### MATERIAL FOR THE TASK:
<<<<

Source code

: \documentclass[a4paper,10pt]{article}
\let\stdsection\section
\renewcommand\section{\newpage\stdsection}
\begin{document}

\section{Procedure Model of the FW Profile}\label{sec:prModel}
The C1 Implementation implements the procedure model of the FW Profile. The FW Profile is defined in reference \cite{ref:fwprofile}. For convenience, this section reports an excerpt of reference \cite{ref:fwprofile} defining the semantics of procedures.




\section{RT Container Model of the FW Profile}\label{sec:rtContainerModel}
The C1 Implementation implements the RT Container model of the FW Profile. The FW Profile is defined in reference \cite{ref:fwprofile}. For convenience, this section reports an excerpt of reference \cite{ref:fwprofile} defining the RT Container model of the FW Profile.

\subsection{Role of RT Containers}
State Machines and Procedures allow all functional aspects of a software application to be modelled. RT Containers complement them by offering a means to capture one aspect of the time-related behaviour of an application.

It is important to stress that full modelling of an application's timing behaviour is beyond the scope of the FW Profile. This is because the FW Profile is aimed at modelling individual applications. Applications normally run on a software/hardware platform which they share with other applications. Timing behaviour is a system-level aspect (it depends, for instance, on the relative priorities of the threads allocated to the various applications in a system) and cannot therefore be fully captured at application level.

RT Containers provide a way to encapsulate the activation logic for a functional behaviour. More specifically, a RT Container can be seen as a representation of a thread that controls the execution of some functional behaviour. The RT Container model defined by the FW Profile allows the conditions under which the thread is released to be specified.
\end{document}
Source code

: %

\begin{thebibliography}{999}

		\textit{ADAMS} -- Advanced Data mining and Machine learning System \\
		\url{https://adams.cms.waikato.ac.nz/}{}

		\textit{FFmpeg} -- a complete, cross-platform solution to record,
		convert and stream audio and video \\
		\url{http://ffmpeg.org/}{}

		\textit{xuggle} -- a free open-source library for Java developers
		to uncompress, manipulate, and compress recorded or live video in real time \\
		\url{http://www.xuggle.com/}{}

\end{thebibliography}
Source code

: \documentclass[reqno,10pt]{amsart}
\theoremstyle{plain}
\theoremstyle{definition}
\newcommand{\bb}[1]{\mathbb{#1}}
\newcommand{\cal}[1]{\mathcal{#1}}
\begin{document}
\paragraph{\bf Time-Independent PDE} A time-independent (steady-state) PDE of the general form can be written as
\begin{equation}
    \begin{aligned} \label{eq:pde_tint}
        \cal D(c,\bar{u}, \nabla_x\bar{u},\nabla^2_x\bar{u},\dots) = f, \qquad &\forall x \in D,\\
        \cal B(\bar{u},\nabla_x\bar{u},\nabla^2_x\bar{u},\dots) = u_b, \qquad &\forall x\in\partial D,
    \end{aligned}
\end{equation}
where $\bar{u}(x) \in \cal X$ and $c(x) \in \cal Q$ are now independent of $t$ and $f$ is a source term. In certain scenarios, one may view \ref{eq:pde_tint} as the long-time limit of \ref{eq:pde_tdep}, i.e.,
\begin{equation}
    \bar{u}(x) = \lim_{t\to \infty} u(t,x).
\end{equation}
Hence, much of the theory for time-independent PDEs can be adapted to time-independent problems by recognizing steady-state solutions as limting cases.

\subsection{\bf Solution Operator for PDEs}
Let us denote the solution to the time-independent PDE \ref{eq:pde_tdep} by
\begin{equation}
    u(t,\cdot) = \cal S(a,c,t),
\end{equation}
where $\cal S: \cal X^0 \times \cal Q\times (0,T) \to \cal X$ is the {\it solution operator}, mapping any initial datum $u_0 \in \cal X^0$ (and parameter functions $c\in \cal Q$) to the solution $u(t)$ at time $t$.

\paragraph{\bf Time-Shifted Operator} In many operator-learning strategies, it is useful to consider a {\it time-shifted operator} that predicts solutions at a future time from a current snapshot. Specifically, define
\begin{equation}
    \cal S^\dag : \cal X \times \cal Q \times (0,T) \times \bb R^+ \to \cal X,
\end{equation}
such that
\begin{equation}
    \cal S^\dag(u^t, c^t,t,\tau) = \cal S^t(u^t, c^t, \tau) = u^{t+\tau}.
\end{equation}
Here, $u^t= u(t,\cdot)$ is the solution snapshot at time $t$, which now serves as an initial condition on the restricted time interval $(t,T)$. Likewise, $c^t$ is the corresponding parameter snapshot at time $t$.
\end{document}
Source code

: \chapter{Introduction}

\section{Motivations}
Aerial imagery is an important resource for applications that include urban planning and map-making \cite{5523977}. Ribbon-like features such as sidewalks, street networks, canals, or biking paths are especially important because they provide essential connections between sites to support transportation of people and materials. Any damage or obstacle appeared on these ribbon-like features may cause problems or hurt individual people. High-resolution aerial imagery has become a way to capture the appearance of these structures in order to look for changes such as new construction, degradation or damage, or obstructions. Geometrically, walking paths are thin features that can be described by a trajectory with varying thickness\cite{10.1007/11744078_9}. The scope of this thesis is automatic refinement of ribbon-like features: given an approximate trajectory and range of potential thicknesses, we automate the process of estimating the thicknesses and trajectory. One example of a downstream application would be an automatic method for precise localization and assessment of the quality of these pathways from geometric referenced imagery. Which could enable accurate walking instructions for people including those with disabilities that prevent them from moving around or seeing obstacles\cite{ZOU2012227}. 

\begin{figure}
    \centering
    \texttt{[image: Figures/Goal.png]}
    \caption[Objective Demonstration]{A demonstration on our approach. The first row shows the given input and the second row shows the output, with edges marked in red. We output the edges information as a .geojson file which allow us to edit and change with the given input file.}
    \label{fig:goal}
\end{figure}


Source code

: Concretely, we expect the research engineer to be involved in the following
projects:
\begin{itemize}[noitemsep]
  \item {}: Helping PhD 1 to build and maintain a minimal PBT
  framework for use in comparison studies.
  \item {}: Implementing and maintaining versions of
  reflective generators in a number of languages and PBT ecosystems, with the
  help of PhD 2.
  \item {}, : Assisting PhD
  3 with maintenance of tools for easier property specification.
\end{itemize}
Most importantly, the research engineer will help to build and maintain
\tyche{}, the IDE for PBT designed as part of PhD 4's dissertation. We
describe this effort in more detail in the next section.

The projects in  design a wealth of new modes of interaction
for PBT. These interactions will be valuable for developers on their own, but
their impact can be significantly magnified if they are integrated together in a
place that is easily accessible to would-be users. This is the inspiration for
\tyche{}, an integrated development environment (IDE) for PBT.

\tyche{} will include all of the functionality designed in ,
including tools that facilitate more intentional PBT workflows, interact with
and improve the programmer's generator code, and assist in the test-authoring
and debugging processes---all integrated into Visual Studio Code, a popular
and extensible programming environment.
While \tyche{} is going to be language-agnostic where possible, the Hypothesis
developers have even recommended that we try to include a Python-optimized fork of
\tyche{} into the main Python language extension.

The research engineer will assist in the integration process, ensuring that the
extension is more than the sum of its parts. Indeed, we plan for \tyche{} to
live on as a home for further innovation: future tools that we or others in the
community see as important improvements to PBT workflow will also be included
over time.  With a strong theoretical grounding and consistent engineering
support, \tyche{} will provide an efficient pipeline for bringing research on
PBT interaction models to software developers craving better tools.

>>>>

### ASSIGNMENT:
Repeat the entire listing exactly.

### SOLUTION TO THIS EXERCISE:
Source code

: \documentclass[a4paper,10pt]{article}
\let\stdsection\section
\renewcommand\section{\newpage\stdsection}
\begin{document}

\section{Procedure Model of the FW Profile}\label{sec:prModel}
The C1 Implementation implements the procedure model of the FW Profile. The FW Profile is defined in reference \cite{ref:fwprofile}. For convenience, this section reports an excerpt of reference \cite{ref:fwprofile} defining the semantics of procedures.




\section{RT Container Model of the FW Profile}\label{sec:rtContainerModel}
The C1 Implementation implements the RT Container model of the FW Profile. The FW Profile is defined in reference \cite{ref:fwprofile}. For convenience, this section reports an excerpt of reference \cite{ref:fwprofile} defining the RT Container model of the FW Profile.

\subsection{Role of RT Containers}
State Machines and Procedures allow all functional aspects of a software application to be modelled. RT Containers complement them by offering a means to capture one aspect of the time-related behaviour of an application.

It is important to stress that full modelling of an application's timing behaviour is beyond the scope of the FW Profile. This is because the FW Profile is aimed at modelling individual applications. Applications normally run on a software/hardware platform which they share with other applications. Timing behaviour is a system-level aspect (it depends, for instance, on the relative priorities of the threads allocated to the various applications in a system) and cannot therefore be fully captured at application level.

RT Containers provide a way to encapsulate the activation logic for a functional behaviour. More specifically, a RT Container can be seen as a representation of a thread that controls the execution of some functional behaviour. The RT Container model defined by the FW Profile allows the conditions under which the thread is released to be specified.
\end{document}
Source code

: %

\begin{thebibliography}{999}

		\textit{ADAMS} -- Advanced Data mining and Machine learning System \\
		\url{https://adams.cms.waikato.ac.nz/}{}

		\textit{FFmpeg} -- a complete, cross-platform solution to record,
		convert and stream audio and video \\
		\url{http://ffmpeg.org/}{}

		\textit{xuggle} -- a free open-source library for Java developers
		to uncompress, manipulate, and compress recorded or live video in real time \\
		\url{http://www.xuggle.com/}{}

\end{thebibliography}
Source code

: \documentclass[reqno,10pt]{amsart}
\theoremstyle{plain}
\theoremstyle{definition}
\newcommand{\bb}[1]{\mathbb{#1}}
\newcommand{\cal}[1]{\mathcal{#1}}
\begin{document}
\paragraph{\bf Time-Independent PDE} A time-independent (steady-state) PDE of the general form can be written as
\begin{equation}
    \begin{aligned} \label{eq:pde_tint}
        \cal D(c,\bar{u}, \nabla_x\bar{u},\nabla^2_x\bar{u},\dots) = f, \qquad &\forall x \in D,\\
        \cal B(\bar{u},\nabla_x\bar{u},\nabla^2_x\bar{u},\dots) = u_b, \qquad &\forall x\in\partial D,
    \end{aligned}
\end{equation}
where $\bar{u}(x) \in \cal X$ and $c(x) \in \cal Q$ are now independent of $t$ and $f$ is a source term. In certain scenarios, one may view \ref{eq:pde_tint} as the long-time limit of \ref{eq:pde_tdep}, i.e.,
\begin{equation}
    \bar{u}(x) = \lim_{t\to \infty} u(t,x).
\end{equation}
Hence, much of the theory for time-independent PDEs can be adapted to time-independent problems by recognizing steady-state solutions as limting cases.

\subsection{\bf Solution Operator for PDEs}
Let us denote the solution to the time-independent PDE \ref{eq:pde_tdep} by
\begin{equation}
    u(t,\cdot) = \cal S(a,c,t),
\end{equation}
where $\cal S: \cal X^0 \times \cal Q\times (0,T) \to \cal X$ is the {\it solution operator}, mapping any initial datum $u_0 \in \cal X^0$ (and parameter functions $c\in \cal Q$) to the solution $u(t)$ at time $t$.

\paragraph{\bf Time-Shifted Operator} In many operator-learning strategies, it is useful to consider a {\it time-shifted operator} that predicts solutions at a future time from a current snapshot. Specifically, define
\begin{equation}
    \cal S^\dag : \cal X \times \cal Q \times (0,T) \times \bb R^+ \to \cal X,
\end{equation}
such that
\begin{equation}
    \cal S^\dag(u^t, c^t,t,\tau) = \cal S^t(u^t, c^t, \tau) = u^{t+\tau}.
\end{equation}
Here, $u^t= u(t,\cdot)$ is the solution snapshot at time $t$, which now serves as an initial condition on the restricted time interval $(t,T)$. Likewise, $c^t$ is the corresponding parameter snapshot at time $t$.
\end{document}
Source code

: \chapter{Introduction}

\section{Motivations}
Aerial imagery is an important resource for applications that include urban planning and map-making \cite{5523977}. Ribbon-like features such as sidewalks, street networks, canals, or biking paths are especially important because they provide essential connections between sites to support transportation of people and materials. Any damage or obstacle appeared on these ribbon-like features may cause problems or hurt individual people. High-resolution aerial imagery has become a way to capture the appearance of these structures in order to look for changes such as new construction, degradation or damage, or obstructions. Geometrically, walking paths are thin features that can be described by a trajectory with varying thickness\cite{10.1007/11744078_9}. The scope of this thesis is automatic refinement of ribbon-like features: given an approximate trajectory and range of potential thicknesses, we automate the process of estimating the thicknesses and trajectory. One example of a downstream application would be an automatic method for precise localization and assessment of the quality of these pathways from geometric referenced imagery. Which could enable accurate walking instructions for people including those with disabilities that prevent them from moving around or seeing obstacles\cite{ZOU2012227}. 

\begin{figure}
    \centering
    \texttt{[image: Figures/Goal.png]}
    \caption[Objective Demonstration]{A demonstration on our approach. The first row shows the given input and the second row shows the output, with edges marked in red. We output the edges information as a .geojson file which allow us to edit and change with the given input file.}
    \label{fig:goal}
\end{figure}


Source code

: Concretely, we expect the research engineer to be involved in the following
projects:
\begin{itemize}[noitemsep]
  \item {}: Helping PhD 1 to build and maintain a minimal PBT
  framework for use in comparison studies.
  \item {}: Implementing and maintaining versions of
  reflective generators in a number of languages and PBT ecosystems, with the
  help of PhD 2.
  \item {}, : Assisting PhD
  3 with maintenance of tools for easier property specification.
\end{itemize}
Most importantly, the research engineer will help to build and maintain
\tyche{}, the IDE for PBT designed as part of PhD 4's dissertation. We
describe this effort in more detail in the next section.

The projects in  design a wealth of new modes of interaction
for PBT. These interactions will be valuable for developers on their own, but
their impact can be significantly magnified if they are integrated together in a
place that is easily accessible to would-be users. This is the inspiration for
\tyche{}, an integrated development environment (IDE) for PBT.

\tyche{} will include all of the functionality designed in ,
including tools that facilitate more intentional PBT workflows, interact with
and improve the programmer's generator code, and assist in the test-authoring
and debugging processes---all integrated into Visual Studio Code, a popular
and extensible programming environment.
While \tyche{} is going to be language-agnostic where possible, the Hypothesis
developers have even recommended that we try to include a Python-optimized fork of
\tyche{} into the main Python language extension.

The research engineer will assist in the integration process, ensuring that the
extension is more than the sum of its parts. Indeed, we plan for \tyche{} to
live on as a home for further innovation: future tools that we or others in the
community see as important improvements to PBT workflow will also be included
over time.  With a strong theoretical grounding and consistent engineering
support, \tyche{} will provide an efficient pipeline for bringing research on
PBT interaction models to software developers craving better tools.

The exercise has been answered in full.